3 – O jornalista abrangido por qualquer das incompatibilidades previstas nos números anteriores fica impedido de exercer a respectiva actividade, devendo depositar junto da Comissão da Carteira Profissional de Jornalista o seu título de habilitação, o qual será devolvido, a requerimento do interessado, quando cessar a situação que determinou a incompatibilidade.

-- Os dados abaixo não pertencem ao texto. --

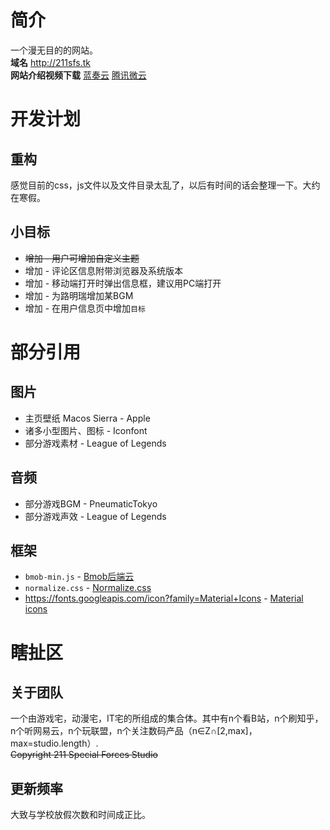# 简介
一个漫无目的的网站。<br>
**域名** <http://211sfs.tk> <br>
**网站介绍视频下载** [蓝奏云](https://pan.lanzou.com/1761638)  [腾讯微云](https://share.weiyun.com/2ec506defc3d1c8575988a60f3aabb61)
# 开发计划
## 重构
感觉目前的css，js文件以及文件目录太乱了，以后有时间的话会整理一下。大约在寒假。
## 小目标
* ~~增加 - 用户可增加自定义主题~~
* 增加 - 评论区信息附带浏览器及系统版本
* 增加 - 移动端打开时弹出信息框，建议用PC端打开
* 增加 - 为路明瑞增加某BGM
* 增加 - 在用户信息页中增加`目标`
# 部分引用
## 图片
* 主页壁纸 Macos Sierra - Apple
* 诸多小型图片、图标 - Iconfont
* 部分游戏素材 - League of Legends
## 音频
* 部分游戏BGM - PneumaticTokyo
* 部分游戏声效 - League of Legends
## 框架
* `bmob-min.js` - [Bmob后端云](https://bmob.cn/)
* `normalize.css` - [Normalize.css](http://necolas.github.io/normalize.css/)
* https://fonts.googleapis.com/icon?family=Material+Icons - [Material icons](https://material.io/icons/)
# 瞎扯区
## 关于团队
一个由游戏宅，动漫宅，IT宅的所组成的集合体。其中有n个看B站，n个刷知乎，n个听网易云，n个玩联盟，n个关注数码产品（n∈Z∩[2,max]，max=studio.length）.<br>
 ~~Copyright 211 Special Forces Studio~~
## 更新频率
大致与学校放假次数和时间成正比。
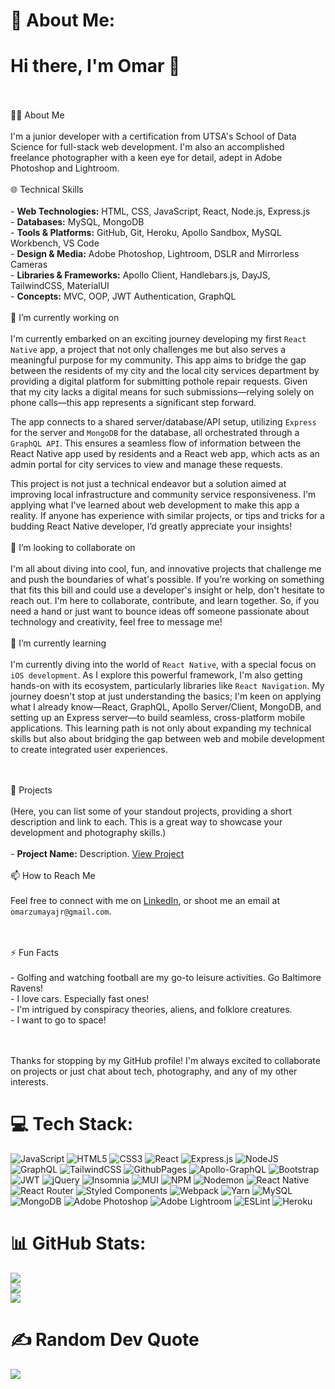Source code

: # 💫 About Me:
# Hi there, I'm Omar 👋
<br><br> 👨‍💻 About Me
<br><br>I'm a junior developer with a certification from UTSA's School of Data Science for full-stack web development. I'm also an accomplished freelance photographer with a keen eye for detail, adept in Adobe Photoshop and Lightroom.
<br><br> 🌐 Technical Skills
<br><br>- **Web Technologies:** HTML, CSS, JavaScript, React, Node.js, Express.js
<br>- **Databases:** MySQL, MongoDB<br>- **Tools & Platforms:** GitHub, Git, Heroku, Apollo Sandbox, MySQL Workbench, VS Code
<br>- **Design & Media:** Adobe Photoshop, Lightroom, DSLR and Mirrorless Cameras
<br>- **Libraries & Frameworks:** Apollo Client, Handlebars.js, DayJS, TailwindCSS, MaterialUI
<br>- **Concepts:** MVC, OOP, JWT Authentication, GraphQL
<br><br> 🔭 I’m currently working on
<br><br>I'm currently embarked on an exciting journey developing my first `React Native` app, a project that not only challenges me but also serves a meaningful purpose for my community. This app aims to bridge the gap between the residents of my city and the local city services department by providing a digital platform for submitting pothole repair requests. Given that my city lacks a digital means for such submissions—relying solely on phone calls—this app represents a significant step forward.

The app connects to a shared server/database/API setup, utilizing `Express` for the server and `MongoDB` for the database, all orchestrated through a `GraphQL API`. This ensures a seamless flow of information between the React Native app used by residents and a React web app, which acts as an admin portal for city services to view and manage these requests.

This project is not just a technical endeavor but a solution aimed at improving local infrastructure and community service responsiveness. I'm applying what I've learned about web development to make this app a reality. If anyone has experience with similar projects, or tips and tricks for a budding React Native developer, I’d greatly appreciate your insights!
<br><br> 👯 I’m looking to collaborate on
<br><br>I'm all about diving into cool, fun, and innovative projects that challenge me and push the boundaries of what's possible. If you're working on something that fits this bill and could use a developer's insight or help, don't hesitate to reach out. I'm here to collaborate, contribute, and learn together. So, if you need a hand or just want to bounce ideas off someone passionate about technology and creativity, feel free to message me!
<br><br> 🌱 I’m currently learning
<br><br>I'm currently diving into the world of `React Native`, with a special focus on `iOS development`. As I explore this powerful framework, I'm also getting hands-on with its ecosystem, particularly libraries like `React Navigation`. My journey doesn't stop at just understanding the basics; I'm keen on applying what I already know—React, GraphQL, Apollo Server/Client, MongoDB, and setting up an Express server—to build seamless, cross-platform mobile applications. This learning path is not only about expanding my technical skills but also about bridging the gap between web and mobile development to create integrated user experiences.

<br><br> 🚀 Projects<br><br>(Here, you can list some of your standout projects, providing a short description and link to each. This is a great way to showcase your development and photography skills.)<br><br>- **Project Name:** Description. [View Project](#)
<br><br> 📫 How to Reach Me<br><br>Feel free to connect with me on [LinkedIn](https://www.linkedin.com/in/omarzumaya), or shoot me an email at `omarzumayajr@gmail.com`.

<br><br> ⚡ Fun Facts
<br>
<br>- Golfing and watching football are my go-to leisure activities. Go Baltimore Ravens!
<br>- I love cars. Especially fast ones!
<br>- I'm intrigued by conspiracy theories, aliens, and folklore creatures.
<br>- I want to go to space!

<br><br>Thanks for stopping by my GitHub profile! I'm always excited to collaborate on projects or just chat about tech, photography, and any of my other interests.<br>


# 💻 Tech Stack:
![JavaScript](https://img.shields.io/badge/javascript-%23323330.svg?style=flat&logo=javascript&logoColor=%23F7DF1E) ![HTML5](https://img.shields.io/badge/html5-%23E34F26.svg?style=flat&logo=html5&logoColor=white) ![CSS3](https://img.shields.io/badge/css3-%231572B6.svg?style=flat&logo=css3&logoColor=white) ![React](https://img.shields.io/badge/react-%2320232a.svg?style=flat&logo=react&logoColor=%2361DAFB) ![Express.js](https://img.shields.io/badge/express.js-%23404d59.svg?style=flat&logo=express&logoColor=%2361DAFB) ![NodeJS](https://img.shields.io/badge/node.js-6DA55F?style=flat&logo=node.js&logoColor=white) ![GraphQL](https://img.shields.io/badge/-GraphQL-E10098?style=flat&logo=graphql&logoColor=white)  ![TailwindCSS](https://img.shields.io/badge/tailwindcss-%2338B2AC.svg?style=flat&logo=tailwind-css&logoColor=white)  ![GithubPages](https://img.shields.io/badge/github%20pages-121013?style=flat&logo=github&logoColor=white) ![Apollo-GraphQL](https://img.shields.io/badge/-ApolloGraphQL-311C87?style=flat&logo=apollo-graphql) ![Bootstrap](https://img.shields.io/badge/bootstrap-%238511FA.svg?style=flat&logo=bootstrap&logoColor=white)  ![JWT](https://img.shields.io/badge/JWT-black?style=flat&logo=JSON%20web%20tokens) ![jQuery](https://img.shields.io/badge/jquery-%230769AD.svg?style=flat&logo=jquery&logoColor=white) ![Insomnia](https://img.shields.io/badge/Insomnia-black?style=flat&logo=insomnia&logoColor=5849BE) ![MUI](https://img.shields.io/badge/MUI-%230081CB.svg?style=flat&logo=mui&logoColor=white) ![NPM](https://img.shields.io/badge/NPM-%23CB3837.svg?style=flat&logo=npm&logoColor=white) ![Nodemon](https://img.shields.io/badge/NODEMON-%23323330.svg?style=flat&logo=nodemon&logoColor=%BBDEAD)  ![React Native](https://img.shields.io/badge/react_native-%2320232a.svg?style=flat&logo=react&logoColor=%2361DAFB) ![React Router](https://img.shields.io/badge/React_Router-CA4245?style=flat&logo=react-router&logoColor=white) ![Styled Components](https://img.shields.io/badge/styled--components-DB7093?style=flat&logo=styled-components&logoColor=white) ![Webpack](https://img.shields.io/badge/webpack-%238DD6F9.svg?style=flat&logo=webpack&logoColor=black) ![Yarn](https://img.shields.io/badge/yarn-%232C8EBB.svg?style=flat&logo=yarn&logoColor=white) ![MySQL](https://img.shields.io/badge/mysql-%2300000f.svg?style=flat&logo=mysql&logoColor=white) ![MongoDB](https://img.shields.io/badge/MongoDB-%234ea94b.svg?style=flat&logo=mongodb&logoColor=white) ![Adobe Photoshop](https://img.shields.io/badge/adobe%20photoshop-%2331A8FF.svg?style=flat&logo=adobe%20photoshop&logoColor=white) ![Adobe Lightroom](https://img.shields.io/badge/Adobe%20Lightroom-31A8FF.svg?style=flat&logo=Adobe%20Lightroom&logoColor=white) ![ESLint](https://img.shields.io/badge/ESLint-4B3263?style=flat&logo=eslint&logoColor=white) ![Heroku](https://img.shields.io/badge/heroku-%23430098.svg?style=flat&logo=heroku&logoColor=white)
# 📊 GitHub Stats:
![](https://github-readme-stats.vercel.app/api?username=Omar4589&theme=dark&hide_border=true&include_all_commits=false&count_private=false)<br/>
![](https://github-readme-streak-stats.herokuapp.com/?user=Omar4589&theme=dark&hide_border=true)<br/>
![](https://github-readme-stats.vercel.app/api/top-langs/?username=Omar4589&theme=dark&hide_border=true&include_all_commits=false&count_private=false&layout=compact)

# ✍️ Random Dev Quote
![](https://quotes-github-readme.vercel.app/api?type=horizontal&theme=dark)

4 – No caso de apresentação de mensagens publicitárias previstas na alínea a) do n.º 1 do presente artigo, a incompatibilidade vigora por um período mínimo de seis meses e só se considera cessada com a exibição de prova de que está extinta a relação contratual de cedência de imagem, voz ou nome de jornalista à entidade promotora ou beneficiária da publicidade.
Artigo 4.º
Título profissional
1 – É condição do exercício da profissão de jornalista a habilitação com o respectivo título, o qual é emitido por uma Comissão da Carteira Profissional de Jornalista, com a composição e as competências previstas na lei.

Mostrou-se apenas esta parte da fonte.